Herschel Walker

ATLANTA – Herschel Walker’s Heisman Trophy-winning football exploits at the University of Georgia should be enough to win him the Republican nomination for the U.S. Senate next spring on name recognition alone.

But political observers say his lack of political experience, personal baggage and close ties to former President Donald Trump render his hopes of defeating incumbent Democratic Sen. Raphael Warnock in the 2022 general election more problematic.

Walker toted the football for UGA at a high point for the Bulldogs program, leading the way to a national championship in 1980 and capturing the Heisman as college football’s player of the year in 1982.

“Those who remember his success at UGA will give him a leg up in name recognition,” said Charles Bullock, a longtime political science professor at the university in Athens.

The other three candidates who preceded Walker’s entrance into the Republican Senate race last Wednesday don’t come close to matching his name ID.

Neither Latham Saddler, an Atlanta banking executive and former Navy SEAL officer, nor Kelvin King, a small business owner and Air Force veteran from Atlanta, has ever run for public office.

Although Georgia Agriculture Commissioner Gary Black has been elected statewide three times, the ag post is well down the ballot and doesn’t tend to produce household names.

Saddler and King responded to Walker’s candidacy by questioning the relevance of his football experience decades ago to the challenges facing Congress today.

“This campaign isn’t about the glories of yesterday,” Saddler said. “Georgians want a next-generation conservative leader who can beat Raphael Warnock.”

“He was a legend on the football field,” King conceded. “But this is not football.”

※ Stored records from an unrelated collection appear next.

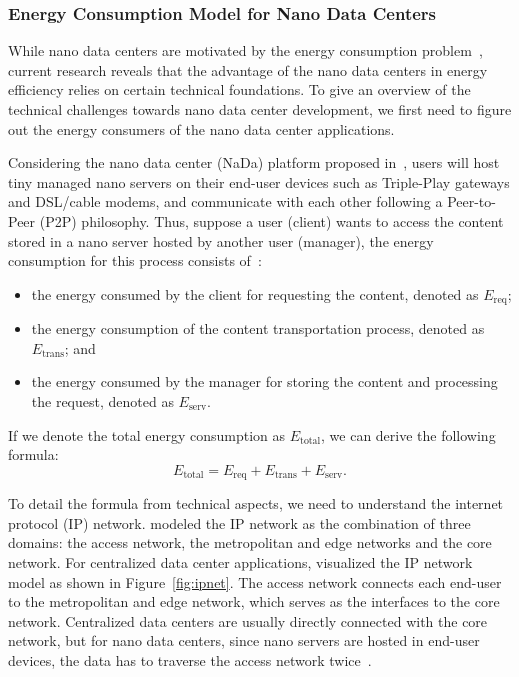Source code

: \subsubsection{Energy Consumption Model for Nano Data Centers} \label{sec:model}

While nano data centers are motivated by the energy consumption problem~\cite{DBLP:conf/conext/ValanciusLMDR09},
current research reveals that the advantage of the nano data centers in energy efficiency relies on certain technical foundations.
To give an overview of the technical challenges towards nano data center development,
we first need to figure out the energy consumers of the nano data center applications.

Considering the nano data center (NaDa) platform proposed in~\cite{DBLP:conf/conext/ValanciusLMDR09},
users will host tiny managed nano servers on their end-user devices such as Triple-Play gateways and DSL/cable modems,
and communicate with each other following a Peer-to-Peer (P2P) philosophy.
Thus, suppose a user (client) wants to access the content stored in a nano server hosted by another user (manager),
the energy consumption for this process consists of~\cite{DBLP:journals/sigmetrics/JalaliAVHAT14}:
\begin{itemize}
\item the energy consumed by the client for requesting the content, denoted as $E_\text{req}$;
\item the energy consumption of the content transportation process, denoted as $E_\text{trans}$; and
\item the energy consumed by the manager for storing the content and processing the request, denoted as $E_\text{serv}$.
\end{itemize}
If we denote the total energy consumption as $E_\text{total}$, we can derive the following formula:
\begin{equation}
E_\text{total}=E_\text{req}+E_\text{trans}+E_\text{serv} \label{abstract_model}.
\end{equation}

To detail the formula from technical aspects, we need to understand the internet protocol (IP) network.
\cite{iptv} modeled the IP network as the combination of three domains:
the access network, the metropolitan and edge networks and the core network.
For centralized data center applications,
\cite{iptv} visualized the IP network model as shown in Figure~\ref{fig:ipnet}.
The access network connects each end-user to the metropolitan and edge network,
which serves as the interfaces to the core network.
Centralized data centers are usually directly connected with the core network,
but for nano data centers, since nano servers are hosted in end-user devices,
the data has to traverse the access network twice~\cite{tradeoff}.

Black aired a TV ad several weeks ago when Walker’s candidacy was rumored but not official pointing out the native of rural Wrightsville, Ga., has lived in Texas for decades, while Black has lived in Georgia all his life.

Walker has responded since then by registering to vote in Georgia, using an Atlanta address.

There are examples of football celebrity leading to the halls of Congress. Former University of Oklahoma quarterback J. C. Watts and Pro Football Hall of Fame wide receiver Steve Largent both served in the U.S. House of Representatives during the 1990s and early 2000s representing Oklahoma.

Former Auburn University head football coach Tommy Tuberville was elected last year to represent Alabama in the Senate.

Unlike Walker, who earned his football accolades nearly 40 years ago, Tuberville’s football stardom is of much more recent vintage.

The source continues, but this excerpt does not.